The injury may have cost him the backup role -- but he's determined not to let it damage his chances to take over as Stanford's starting quarterback in the fall.
Nunes, who now wears a steel plate in his shoe, said the injury no longer bothers him and he's spent the past two weeks splitting reps with Brett Nottingham -- last year's backup -- with the first team offense.
"I think the competition is going great," Nunes said. "I believe a competitive atmosphere makes all the guys better. We know that every single day we're competing for that spot and we all bring that great atmosphere to practice and that helps us to be efficient and really make the most out of every play and every opportunity. There are no wasted plays. There can't be."
Nottingham is considered Nunes' stiffest competition. After Nunes went down last fall, Nottingham won the backup role -- and held it throughout the season. While head coach David Shaw said he won't name a starter until late in fall camp, there is an assumption that Nottingham has an advantage since he has the most game experience of any returning quarterback. Nunes knows that could have been him last season had it not been for the injury, but says it's not worth burning calories on what-could-have-beens.
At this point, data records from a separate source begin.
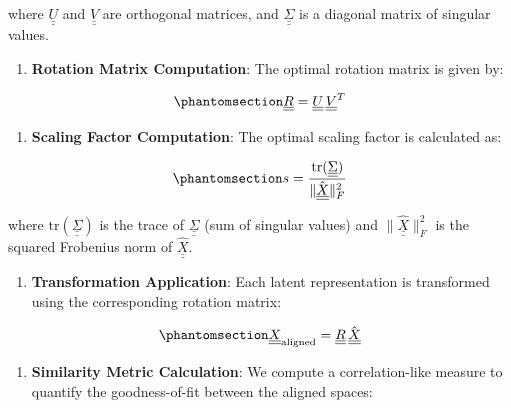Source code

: \documentclass[
]{scrartcl}
\providecommand{\tightlist}{%
  \setlength{\itemsep}{0pt}\setlength{\parskip}{0pt}}
\begin{document}
\begin{refsection}
where \(\underline{\underline{U}}\) and \(\underline{\underline{V}}\)
are orthogonal matrices, and \(\underline{\underline{\Sigma}}\) is a
diagonal matrix of singular values.

\begin{enumerate}
\def\labelenumi{\arabic{enumi}.}
\setcounter{enumi}{3}
\tightlist
\item
  \textbf{Rotation Matrix Computation}: The optimal rotation matrix is
  given by:
\end{enumerate}

\begin{equation}\phantomsection\label{eq-rotation}{
\underline{\underline{R}} = 
\underline{\underline{U}}\,
\underline{\underline{V}}^T
}\end{equation}

\begin{enumerate}
\def\labelenumi{\arabic{enumi}.}
\setcounter{enumi}{4}
\tightlist
\item
  \textbf{Scaling Factor Computation}: The optimal scaling factor is
  calculated as:
\end{enumerate}

\begin{equation}\phantomsection\label{eq-scaling}{
s = \frac{
        \text{tr}(\underline{\underline{\Sigma}})
    }{
        \|\hat{\underline{\underline{X}}}\|_F^2
    }
}\end{equation}

where \(\text{tr}(\underline{\underline{\Sigma}})\) is the trace of
\(\underline{\underline{\Sigma}}\) (sum of singular values) and
\(\|\hat{\underline{\underline{X}}}\|_F^2\) is the squared Frobenius
norm of \(\hat{\underline{\underline{X}}}\).

\begin{enumerate}
\def\labelenumi{\arabic{enumi}.}
\setcounter{enumi}{5}
\tightlist
\item
  \textbf{Transformation Application}: Each latent representation is
  transformed using the corresponding rotation matrix:
\end{enumerate}

\begin{equation}\phantomsection\label{eq-alignment}{
\underline{\underline{X}}_{\text{aligned}} = 
\underline{\underline{R}}\,\hat{\underline{\underline{X}}}
}\end{equation}

\begin{enumerate}
\def\labelenumi{\arabic{enumi}.}
\setcounter{enumi}{6}
\tightlist
\item
  \textbf{Similarity Metric Calculation}: We compute a correlation-like
  measure to quantify the goodness-of-fit between the aligned spaces:
\end{enumerate}


\end{refsection}
\end{document}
"It is what it is," he said. "You can never account for the injuries. I feel like you have to make the most of your opportunities and you can only control what you can control. It really sucked getting hurt like that -- especially with the amount of time we all put into it. It was disappointing, but you can only come back as strong as you can. Being out I tried to take as many mental reps as I could and really study the offense."
And who better to study than Luck -- the presumptive No. 1 pick in next month's NFL draft?
"Besides seeing what he does on the field, the biggest advantage is being able to see him go through the process," Nunes said. "For me, it's his attention to detail and the drive and tenacity he has to learn. He always wants to be the first one to know things and then go out and apply them in practice or even sessions outside of practice. It was great to see how he goes through the process."
While Nottingham and Nunes have been splitting the main reps with the first team, Robbie Picazo, Evan Crower and Kevin Hogan are also in the mix. Nunes said it's not hard to maintain friendship among the competition -- though things can get a little testy at times.
"It can definitely get a little edgy because we're all competing hard," he said. "But if it weren't like that we'd have a problem because everyone is really passionate about getting that spot. But they are all great guys and I think we handle it pretty well. The coaches let us know whose taking what reps in the rotation so that makes it easier."